Breastfeeding is essential for newborn babies. However, by the time your baby reaches the age of 6 months, it becomes vital to supplement it with solid food. Introducing solid foods into your baby’s diet is a time of great excitement, as well as anxiety, because babies can be fussy eaters too. The habits your baby develops at this age will last for a lifetime. Hence, it is very important to develop healthy eating habits from an early stage. Here are a few tips and tricks that could help you while introducing solid foods in your baby’s diet:
There is no one answer to ‘when to introduce baby food’. Each baby grows and develops at a different pace. Your baby is ready to eat solid foods when they can sit without support and can control head and neck movements. Around the age of 6 months is usually the answer to the question about when to introduce solid foods to your baby.
‘When to introduce solid food for babies’ is not synonymous with ‘when to stop breastfeeding’. For the first few months after you introduce your baby to solid foods, they will still need to be breastfed. Solid foods are not meant to replace breastfeeding but to fill the nutritional gaps between your child’s growing needs and the nutrition supplied by breastmilk. As your baby grows, they will require more Protein, Iron, Vitamins and Minerals than you can offer in the form of breastmilk.
Most infants do not like new flavors when they are very hungry. Hence, when it comes to introducing new foods, it is best to first breastfeed your baby a little and then introduce new foods to them.

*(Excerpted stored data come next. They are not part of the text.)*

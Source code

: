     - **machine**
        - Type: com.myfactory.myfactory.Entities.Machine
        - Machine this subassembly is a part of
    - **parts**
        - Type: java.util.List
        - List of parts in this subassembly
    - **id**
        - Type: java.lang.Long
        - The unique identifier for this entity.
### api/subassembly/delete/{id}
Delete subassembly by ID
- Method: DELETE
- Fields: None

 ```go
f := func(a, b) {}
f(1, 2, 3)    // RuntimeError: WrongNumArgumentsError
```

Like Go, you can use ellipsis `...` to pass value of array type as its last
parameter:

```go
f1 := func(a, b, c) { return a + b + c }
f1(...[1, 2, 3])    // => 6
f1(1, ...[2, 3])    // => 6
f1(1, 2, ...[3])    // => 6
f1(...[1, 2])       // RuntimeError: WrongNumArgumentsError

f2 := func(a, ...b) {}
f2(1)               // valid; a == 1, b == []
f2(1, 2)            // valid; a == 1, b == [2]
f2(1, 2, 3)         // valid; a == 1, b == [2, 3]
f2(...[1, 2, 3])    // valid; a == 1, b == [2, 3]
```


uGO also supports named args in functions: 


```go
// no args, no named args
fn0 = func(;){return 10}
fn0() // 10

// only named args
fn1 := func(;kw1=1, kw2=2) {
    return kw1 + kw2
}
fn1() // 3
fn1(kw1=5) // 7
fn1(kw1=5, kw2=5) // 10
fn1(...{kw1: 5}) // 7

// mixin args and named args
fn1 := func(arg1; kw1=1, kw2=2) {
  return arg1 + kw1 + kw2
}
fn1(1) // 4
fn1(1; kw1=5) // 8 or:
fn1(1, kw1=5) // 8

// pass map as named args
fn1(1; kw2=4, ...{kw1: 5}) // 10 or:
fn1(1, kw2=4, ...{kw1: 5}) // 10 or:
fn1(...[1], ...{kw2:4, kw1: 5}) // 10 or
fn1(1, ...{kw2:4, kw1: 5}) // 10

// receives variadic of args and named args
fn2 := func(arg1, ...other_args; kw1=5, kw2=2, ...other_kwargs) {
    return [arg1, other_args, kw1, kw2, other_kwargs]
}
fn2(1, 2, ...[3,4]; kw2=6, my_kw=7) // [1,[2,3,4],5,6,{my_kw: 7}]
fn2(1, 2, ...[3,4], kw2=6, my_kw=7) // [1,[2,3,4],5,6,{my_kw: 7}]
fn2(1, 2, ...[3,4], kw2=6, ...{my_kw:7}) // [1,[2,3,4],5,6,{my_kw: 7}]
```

When introducing baby food, it is important to pick the right type of food. At this stage, cereals are the ideal food. These Carbohydrates provide up to 4 Kcals of energy per gram. This is much higher than the energy provided by breastmilk and helps your baby stay active. These cereals are also a good source of Vitamins like Vitamin B.
Khichdi, rice gruel, and kheer are easy ways to introduce your baby to cereals. You may initially blend this khichdi into a puree if needed. Later, when your baby reaches the age of 8-9 months, you can also add pureed fruits and vegetables to the cereal for a different taste and extra nutrition.
Pulses are a great source of energy and Protein. Pulses also contain fibers that help improve digestion and make passing stool easier. While cereals lack an essential Amino Acid known as Lysine, pulses are a rich source of Amino Acids. On the other hand, cereals contain more methionine as compared to pulses. Thus, cereals and pulses go hand in hand to meeting your baby’s nutritional needs. Cereals and pulses should ideally be combined in a 2:1 ratio. Two popular easy to digest meals with cereal and pulses are khichdi and idli.
When you introduce pulses, start with washed pulses. Cook the pulses well so that the baby’s digestive system has less work to do. You can start with a simple rasam or lentil soup. Some pulses may cause excessive flatulence. Avoid pulses like chole, rajma, lobia, and urad dal until your baby’s digestive system has matured. When your baby is older, you can introduce sprouted pulses for extra nutrition. These sprouts can be boiled and mashed into your baby’s khichdi or gruel.
Fruits and vegetables are a rich source of Vitamins and Minerals. Fruits contain a simple form of Carbohydrate known as fructose. This is easy to digest and acts as a source of energy. In addition, they are packed with fiber to help develop your baby’s digestive system. The antioxidants in these foods help the immune system grow stronger and make your baby less vulnerable to flu and infections.
The ideal way to introduce fruits and vegetables is to boil them and mash them. Bananas, potatoes, carrots and sweet potatoes are ideal fruits and vegetables, to begin with. You can also give your baby fruits and vegetables in the form of soups, shakes, and smoothies. As your child grows older, increase the portion size and experiment with different textures.
You can also add mashed fruits and vegetables to your baby’s milk, porridge or cereal mix.
Many parents wonder, ‘how much solid food for 6-month-old babies is enough’. In the beginning, your baby may eat just about ½ tsp at each sitting. Gradually, this will increase to 1 tsp to 2 and then to about half a bowl. Do not force your child to eat a certain amount. Forcing your baby to eat something will only make them dislike the food. If your baby pushes the spoon away, leave it aside and try again after a few days.